I still say that celebrating the date we gave the finger to a man who claimed the right of inheritance to us, instead of the date that we actually succeeded in putting that finger into his eye (in October 1783) or welded ourselves into an actual nation (in September 1789), smacks too much of "Mission Accomplished." But that holiday didn't help things with last week, either.
- Ownership of things is hard enough when they're not unique. However special to Jay Lake the genre car is, it is essentially replicable. With original works of the visual arts, (allegedly) not so much. (I say "allegedly" because to me, a visual arts original that was not painted/sculpted/created specifically for me isn't much different from a good copy; but then, I don't own any such originals...) This problem gets even more complicated when considering the dubious practices of the Third Reich, but also exposes the problem — if indirectly — of why this is unique to the visual arts. Why do we not pay the same attention to an author's original typed manuscript, or to a composer's original handwritten score? After all, forgers in the visual arts are getting pretty darned good, to the point of relatively routinely fooling anyone who doesn't literally deconstruct the painting, so quality of reproduction doesn't seem to be the cause...
- Just how long should leaders in the arts remain leaders in the arts? And is this a hint about why H'wood and commercial publishing seem so, well, behind the times? Or is it perhaps something simpler... like the abject refusal of future critics to learn how to be harsh when harshness is deserved? Perhaps I spent too long inside the Beltway ("If you don't have anything nice to say, let's hear it"), but it seems to me that one of the ways to improve the quality of the arts is to call bullshit by its proper name, when it is deserved... and to ensure that criticism is of the work and not of the creator.
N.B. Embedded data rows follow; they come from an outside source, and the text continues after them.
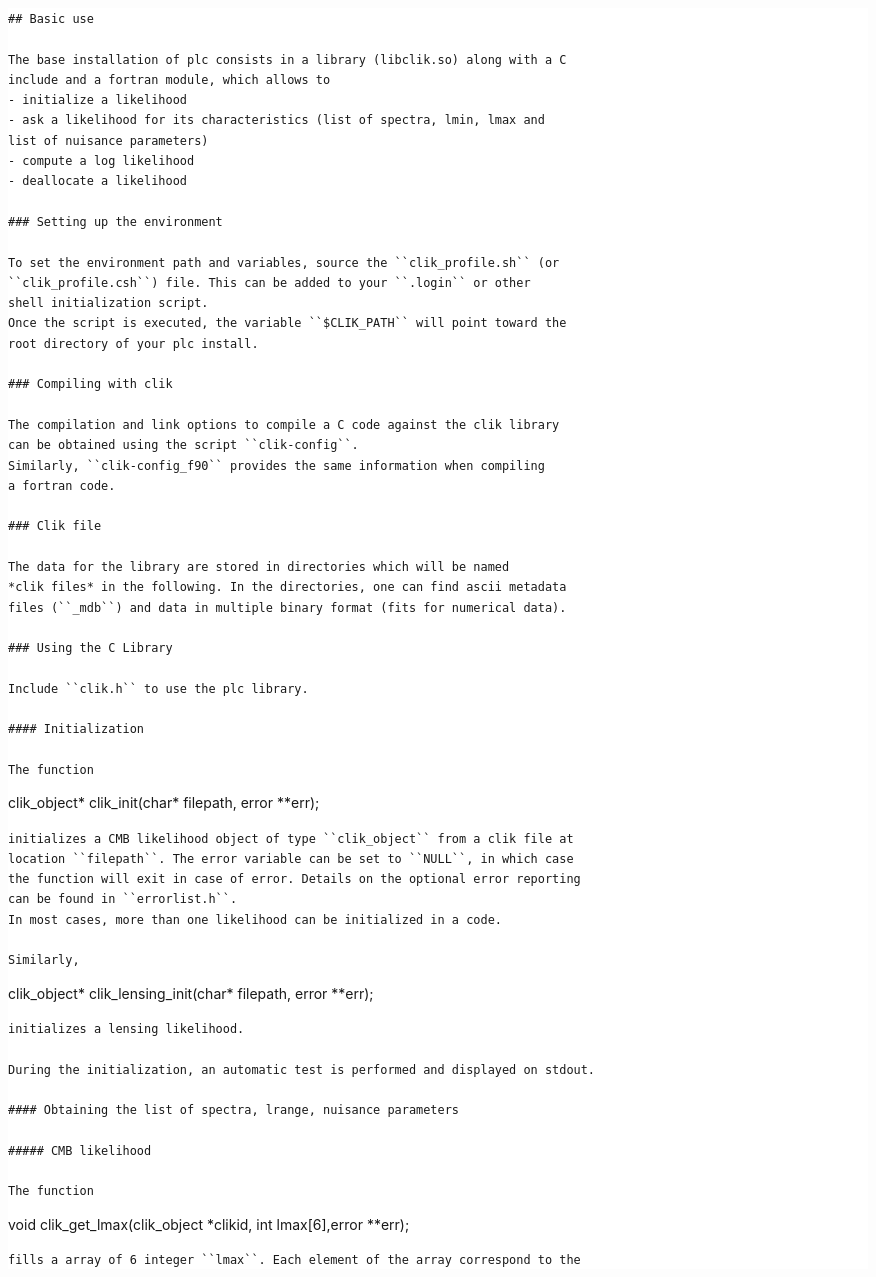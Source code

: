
```
## Basic use

The base installation of plc consists in a library (libclik.so) along with a C 
include and a fortran module, which allows to
- initialize a likelihood
- ask a likelihood for its characteristics (list of spectra, lmin, lmax and 
list of nuisance parameters)
- compute a log likelihood
- deallocate a likelihood

### Setting up the environment

To set the environment path and variables, source the ``clik_profile.sh`` (or 
``clik_profile.csh``) file. This can be added to your ``.login`` or other 
shell initialization script.
Once the script is executed, the variable ``$CLIK_PATH`` will point toward the
root directory of your plc install.

### Compiling with clik

The compilation and link options to compile a C code against the clik library
can be obtained using the script ``clik-config``.
Similarly, ``clik-config_f90`` provides the same information when compiling
a fortran code.

### Clik file

The data for the library are stored in directories which will be named 
*clik files* in the following. In the directories, one can find ascii metadata
files (``_mdb``) and data in multiple binary format (fits for numerical data).

### Using the C Library

Include ``clik.h`` to use the plc library. 

#### Initialization

The function 
```
clik_object* clik_init(char* filepath, error **err);
``` 
initializes a CMB likelihood object of type ``clik_object`` from a clik file at 
location ``filepath``. The error variable can be set to ``NULL``, in which case
the function will exit in case of error. Details on the optional error reporting
can be found in ``errorlist.h``.
In most cases, more than one likelihood can be initialized in a code. 

Similarly,
```
clik_object* clik_lensing_init(char* filepath, error **err);
``` 
initializes a lensing likelihood.

During the initialization, an automatic test is performed and displayed on stdout.

#### Obtaining the list of spectra, lrange, nuisance parameters

##### CMB likelihood

The function
```
void clik_get_lmax(clik_object *clikid, int lmax[6],error **err);
```
fills a array of 6 integer ``lmax``. Each element of the array correspond to the
```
There are, after all, more diplomatic (not to mention helpful) ways of insulting a work; "you're obviously a blithering idiot" doesn't help the artist/writer/composer/musician, while "this piece does not reflect adequate understanding of physically limited viewing angles" does. Presuming that criticism matters in the first place — which that remarkably ignorant piece does nothing to demonstrate either way, or even comment upon. For one thing, statistics out of context are not facts; they're seldom even enough to warrant opinion.
- Then there's the insanity of the UK's libel system, and I say that with relief given last week's "holiday." Absent the First Amendment, our libel system would probably look a lot more like the UK's... and that would be doubleplusungood.
- If you really want to understand what's going on with e-readers, you can't ignore patent law... and you should listen to cats. That you have to listen to cats should tell you all you need to know about just how serious and connected to the real world this is.